> Task to complete: The answer must be every line from the entries below that contains "https".
--- Dataset Enclosed Below ---
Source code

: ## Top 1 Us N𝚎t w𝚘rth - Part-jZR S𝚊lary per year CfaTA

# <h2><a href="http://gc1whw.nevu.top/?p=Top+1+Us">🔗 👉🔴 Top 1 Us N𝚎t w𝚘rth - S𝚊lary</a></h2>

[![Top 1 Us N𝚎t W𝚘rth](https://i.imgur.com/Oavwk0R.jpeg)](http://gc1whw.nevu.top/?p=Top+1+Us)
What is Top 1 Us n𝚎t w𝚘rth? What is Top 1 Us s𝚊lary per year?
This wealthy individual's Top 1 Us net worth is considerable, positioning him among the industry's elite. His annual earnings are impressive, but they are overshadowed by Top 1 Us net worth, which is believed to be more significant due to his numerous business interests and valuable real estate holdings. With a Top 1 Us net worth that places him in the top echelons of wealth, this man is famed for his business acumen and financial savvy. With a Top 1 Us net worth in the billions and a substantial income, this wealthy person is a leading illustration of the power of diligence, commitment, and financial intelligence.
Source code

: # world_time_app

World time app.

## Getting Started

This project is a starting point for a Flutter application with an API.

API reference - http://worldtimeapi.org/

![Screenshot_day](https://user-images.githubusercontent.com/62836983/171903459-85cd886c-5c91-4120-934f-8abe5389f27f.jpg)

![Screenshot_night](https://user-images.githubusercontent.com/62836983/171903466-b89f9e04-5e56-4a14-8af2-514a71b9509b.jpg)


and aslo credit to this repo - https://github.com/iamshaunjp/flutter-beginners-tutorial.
--- End of Enclosed Dataset ---
> Exercise output:
[![Top 1 Us N𝚎t W𝚘rth](https://i.imgur.com/Oavwk0R.jpeg)](http://gc1whw.nevu.top/?p=Top+1+Us)
![Screenshot_day](https://user-images.githubusercontent.com/62836983/171903459-85cd886c-5c91-4120-934f-8abe5389f27f.jpg)
![Screenshot_night](https://user-images.githubusercontent.com/62836983/171903466-b89f9e04-5e56-4a14-8af2-514a71b9509b.jpg)
and aslo credit to this repo - https://github.com/iamshaunjp/flutter-beginners-tutorial.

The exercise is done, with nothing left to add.